Entrevista:O Estado inteligente

quinta-feira, dezembro 01, 2005

O Convidado de Pedra PAULO NOGUEIRA BATISTA JR.

FSP


Escrevo de Foz de Iguaçu. Estou aqui para um encontro Argentina-Brasil, que marca o 20º aniversário do processo de integração entre os dois países. Em 1985, os presidentes Alfonsín e Sarney lançaram uma nova fase da relação bilateral. Apesar dos percalços e das dificuldades, o panorama mudou muito nesses 20 anos: a rivalidade histórica deu lugar a uma aliança de caráter estratégico.
Faço essas anotações entre uma reunião e outra (perdoe-me, leitor, se o artigo ficar mais descosturado do que de costume). Ao meu lado, neste momento, está o vulcão Carlos Lessa, que, em questão de dez minutos, já me deu umas três sugestões ótimas de temas para o artigo de hoje. Contrariando a opinião dele, entretanto, vou escrever de novo sobre a relação Argentina-Brasil.
Como disse um dos participantes do debate, aqui em Foz, na relação Argentina-Brasil, queiramos ou não, há sempre um "tertius", um "convidado de pedra": os Estados Unidos da América.
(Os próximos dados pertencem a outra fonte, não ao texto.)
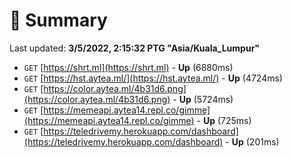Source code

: # 📖 Summary
Last updated: **3/5/2022, 2:15:32 PTG "Asia/Kuala_Lumpur"**

- `GET` [https://shrt.ml](https://shrt.ml) - **Up** (6880ms)
- `GET` [https://hst.aytea.ml/](https://hst.aytea.ml/) - **Up** (4724ms)
- `GET` [https://color.aytea.ml/4b31d6.png](https://color.aytea.ml/4b31d6.png) - **Up** (5724ms)
- `GET` [https://memeapi.aytea14.repl.co/gimme](https://memeapi.aytea14.repl.co/gimme) - **Up** (725ms)
- `GET` [https://teledrivemy.herokuapp.com/dashboard](https://teledrivemy.herokuapp.com/dashboard) - **Up** (201ms)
Trata-se da única superpotência e, enquanto tal, tem interesses, objetivos e prioridades em todos os cantos do planeta.
A superpotência, contudo, nunca deu as cartas sozinha -mesmo depois do colapso da União Soviética. Ela opera num mundo que é multipolar e será, provavelmente, cada vez mais multipolar. A influência e o peso relativos dos EUA tendem a diminuir, em termos econômicos e políticos. Na Ásia, temos a emergência de duas nações de proporções continentais, que souberam preservar a sua autonomia nacional e cujas economias vêm crescendo de forma rápida: a China e a Índia. O Japão está superando a sua longa crise econômica. A Rússia pós-Ieltsin também vem expandindo a sua economia a taxas elevadas e aumentando o seu papel internacional. Depois da recente ampliação para 25 países, a economia da União Européia já ultrapassa a dos EUA.
A questão que se coloca para nós é a seguinte: haverá um pólo de poder também aqui na América do Sul? Ou seremos meros satélites de um bloco comandado por Washington?
A resposta depende, em grande medida, de como evoluirão as relações Argentina-Brasil, pois esse é o eixo em torno do qual se articulará a integração da América do Sul.
Repare, leitor, que é preciso falar em América do Sul -e não em América Latina. México e adjacências tomaram o rumo da satelitização -e de forma aparentemente difícil de reverter.
Já a América do Sul é um campo em disputa. Estão em curso dois movimentos. Por um lado, o "convidado de pedra" está executando uma manobra de flanco, mais precisamente uma manobra no flanco ocidental da América do Sul. As dificuldades de avançar na Alca levaram os EUA a lançar negociações bilaterais de livre comércio no modelo Alca-Nafta. O primeiro acordo bilateral foi o com o Chile. Mais recentemente, começaram as negociações de acordos do mesmo tipo com três outros países sul-americanos: Colômbia, Peru e Equador. As negociações avançam com dificuldade, principalmente porque as exigências de Washington são muito duras.
Segundo movimento: a ampliação do Mercosul. Já estão em fase de implantação acordos de livre comércio com a Bolívia e o Chile. No passado recente, o Mercosul assinou acordos de livre comércio com Venezuela, Peru, Colômbia e Equador.
Agora, estamos entrando em nova fase: a incorporação plena de outros países sul-americanos à união aduaneira do Mercosul, isto é, a sua adesão (com as ressalvas e exceções que vierem a ser negociadas) à tarifa externa comum.
A Venezuela já anunciou a sua intenção de tornar-se membro pleno do Mercosul. A Bolívia tende a tomar o mesmo caminho.
Duas Américas do Sul? A oriental (Venezuela, Brasil, Bolívia, Paraguai, Uruguai, Argentina), maior e mais autônoma, de um lado? E a ocidental, de menor expressão geográfica e econômica e estreitamente alinhada ao modelo de integração subordinada aos EUA, de outro?
Não necessariamente. O único país sul-americano profundamente engajado no modelo proposto por Washington é o Chile. Os demais não definiram o seu rumo ainda. Vários deles atravessarão eleições presidenciais em futuro não muito distante. Em muitos casos, os candidatos favoritos não se identificam ou são abertamente contrários à agenda econômica e política dos EUA.
Estamos num período de definições cruciais. Fortalecer a relação Argentina-Brasil nunca foi tão importante.